» PROBLEM TO SOLVE: Your answer should be exactly the lines from the one that contains "- September 2013)" through the final line of the entries below, and nothing else.

[Stored data]
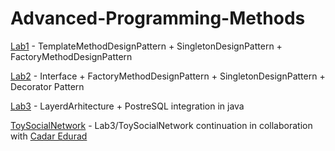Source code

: # Advanced-Programming-Methods

[Lab1](https://github.com/StefanButacu/Advanced-Programming-Methods-Lab1) - TemplateMethodDesignPattern + SingletonDesignPattern + FactoryMethodDesignPattern

[Lab2](https://github.com/StefanButacu/Advanced-Programming-Methods-Lab2) - Interface + FactoryMethodDesignPattern + SingletonDesignPattern + Decorator Pattern

[Lab3](https://github.com/StefanButacu/Advanced-Programming-Methods-Lab3-ToySocialNetwork) - LayerdArhitecture + PostreSQL integration in java

[ToySocialNetwork](https://github.com/eduardcadar/map-222-BacauValley) - Lab3/ToySocialNetwork continuation in collaboration with [Cadar Edurad](https://github.com/eduardcadar) 

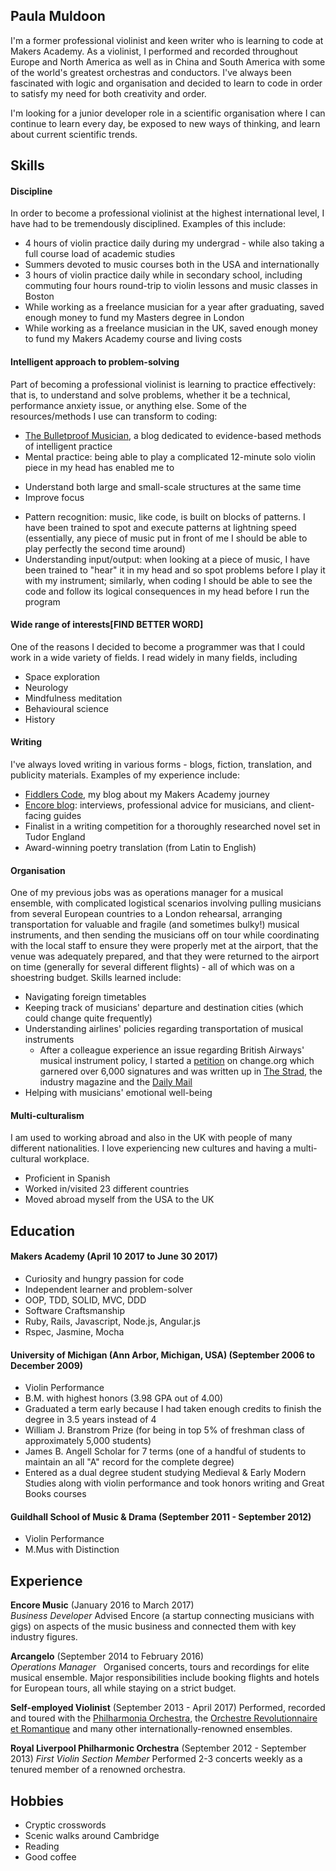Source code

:## Paula Muldoon

I'm a former professional violinist and keen writer who is learning to code at Makers Academy.  As a violinist, I performed and recorded throughout Europe and North America as well as in China and South America with some of the world's greatest orchestras and conductors.  I've always been fascinated with logic and organisation and decided to learn to code in order to satisfy my need for both creativity and order.

I'm looking for a junior developer role in a scientific organisation where I can continue to learn every day, be exposed to new ways of thinking, and learn about current scientific trends.  

## Skills

#### Discipline
In order to become a professional violinist at the highest international level, I have had to be tremendously disciplined.  Examples of this include:
- 4 hours of violin practice daily during my undergrad - while also taking a full course load of academic studies
- Summers devoted to music courses both in the USA and internationally
- 3 hours of violin practice daily while in secondary school, including commuting four hours round-trip to violin lessons and music classes in Boston
- While working as a freelance musician for a year after graduating, saved enough money to fund my Masters degree in London
- While working as a freelance musician in the UK, saved enough money to fund my Makers Academy course and living costs

#### Intelligent approach to problem-solving
Part of becoming a professional violinist is learning to practice effectively: that is, to understand and solve problems, whether it be a technical, performance anxiety issue, or anything else.  Some of the resources/methods I use can transform to coding:
- [The Bulletproof Musician](http://www.bulletproofmusician.com/blog/), a blog dedicated to evidence-based methods of intelligent practice
- Mental practice: being able to play a complicated 12-minute solo violin piece in my head has enabled me to 
 * Understand both large and small-scale structures at the same time
 * Improve focus
- Pattern recognition: music, like code, is built on blocks of patterns.  I have been trained to spot and execute patterns at lightning speed (essentially, any piece of music put in front of me I should be able to play perfectly the second time around)
- Understanding input/output: when looking at a piece of music, I have been trained to "hear" it in my head and so spot problems before I play it with my instrument; similarly, when coding I should be able to see the code and follow its logical consequences in my head before I run the program

#### Wide range of interests[FIND BETTER WORD]
One of the reasons I decided to become a programmer was that I could work in a wide variety of fields.  I read widely in many fields, including
- Space exploration
- Neurology
- Mindfulness meditation
- Behavioural science
- History

#### Writing

I've always loved writing in various forms - blogs, fiction, translation, and publicity materials.  Examples of my experience include:
- [Fiddlers Code](www.fiddlerscode.com), my blog about my Makers Academy journey
- [Encore blog](http://blog.joinencore.com/author/paula-muldoon/): interviews, professional advice for musicians, and client-facing guides
- Finalist in a writing competition for a thoroughly researched novel set in Tudor England
- Award-winning poetry translation (from Latin to English)

#### Organisation
One of my previous jobs was as operations manager for a musical ensemble, with complicated logistical scenarios involving pulling musicians from several European countries to a London rehearsal, arranging transportation for valuable and fragile (and sometimes bulky!) musical instruments, and then sending the musicians off on tour while coordinating with the local staff to ensure they were properly met at the airport, that the venue was adequately prepared, and that they were returned to the airport on time (generally for several different flights) - all of which was on a shoestring budget.  Skills learned include:
 - Navigating foreign timetables
 - Keeping track of musicians' departure and destination cities (which could change quite frequently)
 - Understanding airlines' policies regarding transportation of musical instruments
    * After a colleague experience an issue regarding British Airways' musical instrument policy, I started a [petition](https://www.change.org/p/british-airways-ask-british-airways-to-support-musical-instruments-as-carry-on-items) on change.org which garnered over 6,000 signatures and was written up in [The Strad](http://www.thestrad.com/violinist-forced-to-carry-unprotected-instrument-on-lap-on-british-airways-flight/), the industry magazine and the [Daily Mail](http://www.dailymail.co.uk/travel/travel_news/article-3634929/British-Airways-passenger-says-couldn-t-bring-violin-case-board.html)
- Helping with musicians' emotional well-being

#### Multi-culturalism

I am used to working abroad and also in the UK with people of many different nationalities.  I love experiencing new cultures and having a multi-cultural workplace.

- Proficient in Spanish
- Worked in/visited 23 different countries
- Moved abroad myself from the USA to the UK

## Education

#### Makers Academy (April 10 2017 to June 30 2017)

- Curiosity and hungry passion for code
- Independent learner and problem-solver
- OOP, TDD, SOLID, MVC, DDD
- Software Craftsmanship
- Ruby, Rails, Javascript, Node.js, Angular.js
- Rspec, Jasmine, Mocha

#### University of Michigan (Ann Arbor, Michigan, USA) (September 2006 to December 2009)

- Violin Performance
- B.M. with highest honors (3.98 GPA out of 4.00)
- Graduated a term early because I had taken enough credits to finish the degree in 3.5 years instead of 4
- William J. Branstrom Prize (for being in top 5% of freshman class of approximately 5,000 students)
- James B. Angell Scholar for 7 terms (one of a handful of students to maintain an all "A" record for the complete degree)
- Entered as a dual degree student studying Medieval & Early Modern Studies along with violin performance and took honors writing and Great Books courses

#### Guildhall School of Music & Drama (September 2011 - September 2012)
- Violin Performance
- M.Mus with Distinction


## Experience

**Encore Music** (January 2016 to March 2017)    
*Business Developer* 
Advised Encore (a startup connecting musicians with gigs) on aspects of the music business and connected them with key industry figures.

**Arcangelo** (September 2014 to February 2016)   
*Operations Manager*  
Organised concerts, tours and recordings for elite musical ensemble.  Major responsibilities include booking flights and hotels for European tours, all while staying on a strict budget.

**Self-employed Violinist** (September 2013 - April 2017)
Performed, recorded and toured with the [Philharmonia Orchestra](www.philharmonia.org.uk), the [Orchestre Revolutionnaire et Romantique](www.monteverdi.co.uk) and many other internationally-renowned ensembles.

**Royal Liverpool Philharmonic Orchestra** (September 2012 - September 2013)
*First Violin Section Member*
Performed 2-3 concerts weekly as a tenured member of a renowned orchestra.

## Hobbies
- Cryptic crosswords
- Scenic walks around Cambridge
- Reading
- Good coffee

» TASK RESPONSE:
**Royal Liverpool Philharmonic Orchestra** (September 2012 - September 2013)
*First Violin Section Member*
Performed 2-3 concerts weekly as a tenured member of a renowned orchestra.

## Hobbies
- Cryptic crosswords
- Scenic walks around Cambridge
- Reading
- Good coffee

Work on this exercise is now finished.